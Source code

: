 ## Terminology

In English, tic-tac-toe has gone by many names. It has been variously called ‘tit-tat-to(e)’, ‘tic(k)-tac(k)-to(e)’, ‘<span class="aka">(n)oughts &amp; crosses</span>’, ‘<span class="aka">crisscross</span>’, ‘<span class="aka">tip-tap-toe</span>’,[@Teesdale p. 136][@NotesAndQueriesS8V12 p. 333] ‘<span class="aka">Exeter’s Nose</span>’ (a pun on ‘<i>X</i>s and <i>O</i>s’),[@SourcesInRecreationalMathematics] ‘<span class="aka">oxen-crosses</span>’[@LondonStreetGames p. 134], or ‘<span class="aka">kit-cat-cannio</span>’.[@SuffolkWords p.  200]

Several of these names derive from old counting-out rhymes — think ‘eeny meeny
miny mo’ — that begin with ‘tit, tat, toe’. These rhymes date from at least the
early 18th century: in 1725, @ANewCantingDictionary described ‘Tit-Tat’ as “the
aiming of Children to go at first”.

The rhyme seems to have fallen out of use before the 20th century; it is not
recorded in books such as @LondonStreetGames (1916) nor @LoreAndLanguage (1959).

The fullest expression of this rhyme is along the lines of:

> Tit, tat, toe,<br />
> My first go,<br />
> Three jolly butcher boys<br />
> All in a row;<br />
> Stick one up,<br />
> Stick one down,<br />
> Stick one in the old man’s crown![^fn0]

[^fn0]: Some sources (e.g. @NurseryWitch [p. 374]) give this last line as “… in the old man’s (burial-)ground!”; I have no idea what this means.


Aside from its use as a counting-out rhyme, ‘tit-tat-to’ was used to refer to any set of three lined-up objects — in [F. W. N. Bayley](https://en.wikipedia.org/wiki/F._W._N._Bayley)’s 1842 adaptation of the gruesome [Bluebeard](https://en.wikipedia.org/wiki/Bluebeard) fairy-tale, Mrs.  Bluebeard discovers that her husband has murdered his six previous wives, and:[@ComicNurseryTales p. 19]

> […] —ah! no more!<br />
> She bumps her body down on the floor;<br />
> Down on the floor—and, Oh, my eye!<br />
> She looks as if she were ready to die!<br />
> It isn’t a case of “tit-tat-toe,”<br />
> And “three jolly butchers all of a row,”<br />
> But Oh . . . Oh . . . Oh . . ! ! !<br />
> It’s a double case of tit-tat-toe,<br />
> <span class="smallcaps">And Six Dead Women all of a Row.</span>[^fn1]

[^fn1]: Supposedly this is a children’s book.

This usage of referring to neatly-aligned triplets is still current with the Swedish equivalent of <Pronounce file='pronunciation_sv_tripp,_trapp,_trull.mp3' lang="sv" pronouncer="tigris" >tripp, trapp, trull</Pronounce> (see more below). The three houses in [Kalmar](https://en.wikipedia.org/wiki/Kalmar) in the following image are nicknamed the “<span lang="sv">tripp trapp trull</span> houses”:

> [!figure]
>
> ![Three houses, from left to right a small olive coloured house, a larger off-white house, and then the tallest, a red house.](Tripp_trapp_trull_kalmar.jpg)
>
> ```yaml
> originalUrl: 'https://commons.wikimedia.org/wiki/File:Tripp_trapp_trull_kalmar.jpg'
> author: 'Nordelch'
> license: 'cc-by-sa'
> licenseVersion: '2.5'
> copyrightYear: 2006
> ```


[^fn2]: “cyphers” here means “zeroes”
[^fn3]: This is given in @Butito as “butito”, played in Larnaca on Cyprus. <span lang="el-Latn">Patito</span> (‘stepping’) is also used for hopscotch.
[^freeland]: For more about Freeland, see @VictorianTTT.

● TRY IT
What are the lines above, starting at the one with "early 18th century: in" and ending at the one with "first go,<br />"? Give them again exactly, and only them.

● TASK RESULT
early 18th century: in 1725, @ANewCantingDictionary described ‘Tit-Tat’ as “the
aiming of Children to go at first”.

The rhyme seems to have fallen out of use before the 20th century; it is not
recorded in books such as @LondonStreetGames (1916) nor @LoreAndLanguage (1959).

The fullest expression of this rhyme is along the lines of:

> Tit, tat, toe,<br />
> My first go,<br />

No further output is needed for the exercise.